--- Exercise aim ---
Your answer is a copy of every line in the records where "makespan" appears.

--- Data to examine Enclosed Below ---

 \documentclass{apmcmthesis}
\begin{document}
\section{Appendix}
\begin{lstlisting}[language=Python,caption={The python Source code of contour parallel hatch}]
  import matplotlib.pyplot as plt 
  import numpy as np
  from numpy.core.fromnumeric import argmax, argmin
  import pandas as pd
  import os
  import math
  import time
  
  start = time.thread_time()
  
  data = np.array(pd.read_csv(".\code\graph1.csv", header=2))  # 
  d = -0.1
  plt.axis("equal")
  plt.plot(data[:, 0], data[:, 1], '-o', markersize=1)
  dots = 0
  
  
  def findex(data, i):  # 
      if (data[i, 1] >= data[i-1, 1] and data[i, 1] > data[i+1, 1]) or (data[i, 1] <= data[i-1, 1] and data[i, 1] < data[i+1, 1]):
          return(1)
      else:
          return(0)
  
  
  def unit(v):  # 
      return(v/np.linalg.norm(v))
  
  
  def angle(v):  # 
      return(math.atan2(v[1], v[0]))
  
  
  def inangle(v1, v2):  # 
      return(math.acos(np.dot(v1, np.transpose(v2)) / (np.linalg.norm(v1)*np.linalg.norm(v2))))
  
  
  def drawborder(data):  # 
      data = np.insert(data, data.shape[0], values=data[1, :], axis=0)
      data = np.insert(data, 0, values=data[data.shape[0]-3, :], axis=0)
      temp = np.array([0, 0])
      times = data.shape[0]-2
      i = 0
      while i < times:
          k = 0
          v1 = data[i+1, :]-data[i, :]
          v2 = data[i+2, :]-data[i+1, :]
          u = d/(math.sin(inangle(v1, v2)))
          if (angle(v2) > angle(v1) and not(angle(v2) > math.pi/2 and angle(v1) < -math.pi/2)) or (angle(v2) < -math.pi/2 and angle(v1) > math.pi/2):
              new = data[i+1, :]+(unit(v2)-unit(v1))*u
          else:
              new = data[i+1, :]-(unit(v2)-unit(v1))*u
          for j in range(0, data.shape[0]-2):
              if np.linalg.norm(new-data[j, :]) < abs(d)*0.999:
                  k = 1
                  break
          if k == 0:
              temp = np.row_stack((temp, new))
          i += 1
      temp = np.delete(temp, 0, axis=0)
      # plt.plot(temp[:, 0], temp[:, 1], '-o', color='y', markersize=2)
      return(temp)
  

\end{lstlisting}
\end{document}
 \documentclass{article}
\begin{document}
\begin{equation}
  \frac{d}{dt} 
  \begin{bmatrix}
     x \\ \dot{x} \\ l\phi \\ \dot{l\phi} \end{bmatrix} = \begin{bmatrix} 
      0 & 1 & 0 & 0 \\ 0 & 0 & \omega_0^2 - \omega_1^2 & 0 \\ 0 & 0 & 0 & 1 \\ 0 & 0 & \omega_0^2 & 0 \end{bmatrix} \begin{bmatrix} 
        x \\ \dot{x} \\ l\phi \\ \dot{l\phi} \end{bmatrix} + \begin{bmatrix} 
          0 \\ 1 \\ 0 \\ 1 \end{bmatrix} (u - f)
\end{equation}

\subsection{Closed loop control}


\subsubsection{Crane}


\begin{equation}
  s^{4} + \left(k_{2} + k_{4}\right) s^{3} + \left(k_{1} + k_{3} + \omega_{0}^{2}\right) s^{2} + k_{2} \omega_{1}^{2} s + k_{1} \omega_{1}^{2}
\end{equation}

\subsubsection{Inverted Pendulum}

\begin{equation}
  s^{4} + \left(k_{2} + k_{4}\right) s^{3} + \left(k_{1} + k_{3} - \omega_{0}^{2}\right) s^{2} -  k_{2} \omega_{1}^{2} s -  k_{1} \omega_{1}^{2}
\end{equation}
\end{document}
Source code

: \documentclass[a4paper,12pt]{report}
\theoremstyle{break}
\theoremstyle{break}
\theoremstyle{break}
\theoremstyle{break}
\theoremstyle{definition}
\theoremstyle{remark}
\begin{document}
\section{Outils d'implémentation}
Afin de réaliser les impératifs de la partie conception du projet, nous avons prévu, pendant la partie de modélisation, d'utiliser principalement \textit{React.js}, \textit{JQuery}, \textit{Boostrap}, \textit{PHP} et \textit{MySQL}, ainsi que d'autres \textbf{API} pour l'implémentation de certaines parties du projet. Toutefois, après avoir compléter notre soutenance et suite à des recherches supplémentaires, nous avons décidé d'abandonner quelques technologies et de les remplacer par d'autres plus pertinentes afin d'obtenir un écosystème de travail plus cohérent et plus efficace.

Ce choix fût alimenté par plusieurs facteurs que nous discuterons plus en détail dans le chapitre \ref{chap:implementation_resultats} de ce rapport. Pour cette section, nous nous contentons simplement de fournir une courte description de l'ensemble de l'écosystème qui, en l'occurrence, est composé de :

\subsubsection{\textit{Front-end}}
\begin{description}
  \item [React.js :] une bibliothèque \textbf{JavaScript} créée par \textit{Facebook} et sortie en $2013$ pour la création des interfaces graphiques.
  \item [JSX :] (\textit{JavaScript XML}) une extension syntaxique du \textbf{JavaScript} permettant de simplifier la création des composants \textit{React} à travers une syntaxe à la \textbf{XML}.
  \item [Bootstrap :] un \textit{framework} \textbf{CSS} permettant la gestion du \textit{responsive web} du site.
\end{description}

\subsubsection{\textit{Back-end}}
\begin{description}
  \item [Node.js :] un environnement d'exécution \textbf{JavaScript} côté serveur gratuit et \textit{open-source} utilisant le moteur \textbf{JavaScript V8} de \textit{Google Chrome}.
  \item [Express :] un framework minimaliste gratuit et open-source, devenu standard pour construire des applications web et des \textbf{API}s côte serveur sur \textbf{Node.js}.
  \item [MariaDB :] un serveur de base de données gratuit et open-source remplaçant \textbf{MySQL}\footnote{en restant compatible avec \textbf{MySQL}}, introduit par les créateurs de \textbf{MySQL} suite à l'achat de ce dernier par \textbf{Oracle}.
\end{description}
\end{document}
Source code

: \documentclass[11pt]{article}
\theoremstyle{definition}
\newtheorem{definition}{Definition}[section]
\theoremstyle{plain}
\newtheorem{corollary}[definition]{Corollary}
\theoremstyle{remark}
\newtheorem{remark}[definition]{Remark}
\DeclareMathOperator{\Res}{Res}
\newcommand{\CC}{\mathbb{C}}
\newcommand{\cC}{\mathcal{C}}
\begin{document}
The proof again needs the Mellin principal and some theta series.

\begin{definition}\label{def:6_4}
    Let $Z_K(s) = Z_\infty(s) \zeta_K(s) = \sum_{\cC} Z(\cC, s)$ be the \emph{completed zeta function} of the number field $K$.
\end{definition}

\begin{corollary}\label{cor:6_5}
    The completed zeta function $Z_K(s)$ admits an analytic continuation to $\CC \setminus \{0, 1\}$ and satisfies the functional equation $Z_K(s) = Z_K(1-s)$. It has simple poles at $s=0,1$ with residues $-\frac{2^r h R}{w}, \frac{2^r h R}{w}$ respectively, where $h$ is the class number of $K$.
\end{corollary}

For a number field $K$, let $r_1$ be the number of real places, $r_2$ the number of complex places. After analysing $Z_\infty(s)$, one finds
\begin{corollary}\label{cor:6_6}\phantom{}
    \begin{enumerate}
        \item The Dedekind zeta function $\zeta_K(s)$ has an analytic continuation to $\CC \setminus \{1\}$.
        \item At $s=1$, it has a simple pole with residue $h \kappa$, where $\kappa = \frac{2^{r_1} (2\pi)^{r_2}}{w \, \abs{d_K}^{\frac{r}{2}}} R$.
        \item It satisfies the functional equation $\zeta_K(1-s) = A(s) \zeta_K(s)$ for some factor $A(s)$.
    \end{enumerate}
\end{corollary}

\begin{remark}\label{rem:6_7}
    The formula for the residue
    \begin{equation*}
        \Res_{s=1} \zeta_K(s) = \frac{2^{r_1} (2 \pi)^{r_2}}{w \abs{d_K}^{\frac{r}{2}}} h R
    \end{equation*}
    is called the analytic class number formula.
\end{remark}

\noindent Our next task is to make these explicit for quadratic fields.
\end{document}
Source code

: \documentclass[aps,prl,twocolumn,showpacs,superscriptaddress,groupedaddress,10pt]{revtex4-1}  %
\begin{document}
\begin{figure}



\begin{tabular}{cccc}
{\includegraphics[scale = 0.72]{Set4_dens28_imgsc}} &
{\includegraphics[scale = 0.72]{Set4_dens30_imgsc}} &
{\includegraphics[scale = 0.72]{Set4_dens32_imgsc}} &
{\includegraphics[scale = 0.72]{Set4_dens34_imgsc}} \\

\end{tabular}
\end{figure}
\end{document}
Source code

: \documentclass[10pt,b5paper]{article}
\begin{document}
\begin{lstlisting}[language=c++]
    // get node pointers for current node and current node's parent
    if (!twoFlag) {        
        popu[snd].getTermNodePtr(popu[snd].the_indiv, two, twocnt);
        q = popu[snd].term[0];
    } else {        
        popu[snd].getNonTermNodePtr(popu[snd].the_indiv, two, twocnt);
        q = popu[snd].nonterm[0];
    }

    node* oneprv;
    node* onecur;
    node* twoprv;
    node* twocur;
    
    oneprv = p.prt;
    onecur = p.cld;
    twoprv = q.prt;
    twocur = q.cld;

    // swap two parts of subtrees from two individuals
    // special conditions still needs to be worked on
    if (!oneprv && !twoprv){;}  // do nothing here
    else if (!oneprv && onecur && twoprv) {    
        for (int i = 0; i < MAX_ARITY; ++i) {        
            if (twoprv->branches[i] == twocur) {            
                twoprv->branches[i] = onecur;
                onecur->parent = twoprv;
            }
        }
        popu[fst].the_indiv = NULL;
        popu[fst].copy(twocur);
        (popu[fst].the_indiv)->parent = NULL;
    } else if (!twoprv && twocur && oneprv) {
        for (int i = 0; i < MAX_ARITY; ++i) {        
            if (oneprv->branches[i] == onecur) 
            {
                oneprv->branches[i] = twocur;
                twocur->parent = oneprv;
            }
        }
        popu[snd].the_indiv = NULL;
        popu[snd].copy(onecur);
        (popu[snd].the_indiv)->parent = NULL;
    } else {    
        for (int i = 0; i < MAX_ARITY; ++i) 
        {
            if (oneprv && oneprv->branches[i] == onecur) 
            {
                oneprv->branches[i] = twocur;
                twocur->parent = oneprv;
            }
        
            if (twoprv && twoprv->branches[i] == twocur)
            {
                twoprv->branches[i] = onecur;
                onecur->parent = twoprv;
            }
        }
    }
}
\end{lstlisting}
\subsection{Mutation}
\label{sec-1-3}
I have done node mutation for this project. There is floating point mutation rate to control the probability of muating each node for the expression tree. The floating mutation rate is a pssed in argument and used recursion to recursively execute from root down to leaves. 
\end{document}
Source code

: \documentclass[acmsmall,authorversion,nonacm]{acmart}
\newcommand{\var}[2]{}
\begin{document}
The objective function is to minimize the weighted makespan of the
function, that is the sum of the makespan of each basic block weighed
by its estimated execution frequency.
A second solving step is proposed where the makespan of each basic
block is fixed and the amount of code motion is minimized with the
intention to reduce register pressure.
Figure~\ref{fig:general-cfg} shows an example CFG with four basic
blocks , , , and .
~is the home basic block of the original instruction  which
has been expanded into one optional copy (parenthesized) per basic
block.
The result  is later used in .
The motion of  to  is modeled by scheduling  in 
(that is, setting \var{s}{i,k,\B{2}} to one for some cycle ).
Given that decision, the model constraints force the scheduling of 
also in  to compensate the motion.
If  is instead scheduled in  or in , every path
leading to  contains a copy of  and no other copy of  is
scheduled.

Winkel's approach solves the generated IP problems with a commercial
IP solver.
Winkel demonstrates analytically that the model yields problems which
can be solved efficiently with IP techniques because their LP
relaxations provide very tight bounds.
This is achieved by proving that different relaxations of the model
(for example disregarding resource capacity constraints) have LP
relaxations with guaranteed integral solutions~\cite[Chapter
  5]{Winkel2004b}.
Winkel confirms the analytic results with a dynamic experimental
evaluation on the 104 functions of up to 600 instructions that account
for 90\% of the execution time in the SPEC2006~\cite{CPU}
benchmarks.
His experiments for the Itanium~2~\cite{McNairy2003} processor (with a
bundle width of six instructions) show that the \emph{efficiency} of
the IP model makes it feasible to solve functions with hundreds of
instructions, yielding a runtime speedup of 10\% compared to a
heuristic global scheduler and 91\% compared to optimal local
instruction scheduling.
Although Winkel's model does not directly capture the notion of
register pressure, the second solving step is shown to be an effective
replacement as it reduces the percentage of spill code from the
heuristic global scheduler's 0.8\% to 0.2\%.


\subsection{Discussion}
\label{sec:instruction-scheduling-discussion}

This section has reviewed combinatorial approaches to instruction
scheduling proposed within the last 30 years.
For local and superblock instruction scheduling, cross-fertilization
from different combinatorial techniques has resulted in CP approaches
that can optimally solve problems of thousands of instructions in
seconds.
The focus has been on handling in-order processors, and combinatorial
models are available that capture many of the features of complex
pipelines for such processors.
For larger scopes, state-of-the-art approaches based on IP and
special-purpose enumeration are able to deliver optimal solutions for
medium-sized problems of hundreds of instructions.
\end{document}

--- End of Enclosed Data to examine ---

--- Task answer ---
The objective function is to minimize the weighted makespan of the
function, that is the sum of the makespan of each basic block weighed
A second solving step is proposed where the makespan of each basic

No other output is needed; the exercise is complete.